§ **Work to be completed**:
Search the data for the word "Hypertext" and copy every line that contains it.

§ **Dataset records**:
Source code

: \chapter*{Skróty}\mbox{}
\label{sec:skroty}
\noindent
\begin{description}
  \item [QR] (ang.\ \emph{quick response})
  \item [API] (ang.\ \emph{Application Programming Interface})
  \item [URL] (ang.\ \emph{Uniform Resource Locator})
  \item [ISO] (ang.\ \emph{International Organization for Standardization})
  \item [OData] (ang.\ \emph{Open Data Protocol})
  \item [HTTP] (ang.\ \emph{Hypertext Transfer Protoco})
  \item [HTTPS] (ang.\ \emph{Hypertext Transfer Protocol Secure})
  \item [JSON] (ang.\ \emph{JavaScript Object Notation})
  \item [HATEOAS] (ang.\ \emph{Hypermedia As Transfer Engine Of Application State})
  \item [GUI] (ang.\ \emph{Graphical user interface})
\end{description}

==

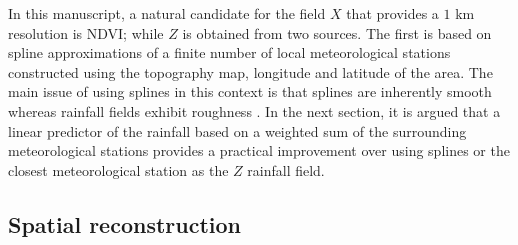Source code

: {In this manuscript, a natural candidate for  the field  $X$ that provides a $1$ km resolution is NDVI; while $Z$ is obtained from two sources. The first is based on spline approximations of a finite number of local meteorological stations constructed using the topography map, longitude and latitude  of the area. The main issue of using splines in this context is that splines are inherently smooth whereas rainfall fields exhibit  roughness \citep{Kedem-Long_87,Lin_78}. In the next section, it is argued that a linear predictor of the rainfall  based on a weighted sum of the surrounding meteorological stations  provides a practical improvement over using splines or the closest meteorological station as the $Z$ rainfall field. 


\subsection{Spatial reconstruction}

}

§ **Your response**:
  \item [HTTP] (ang.\ \emph{Hypertext Transfer Protoco})
  \item [HTTPS] (ang.\ \emph{Hypertext Transfer Protocol Secure})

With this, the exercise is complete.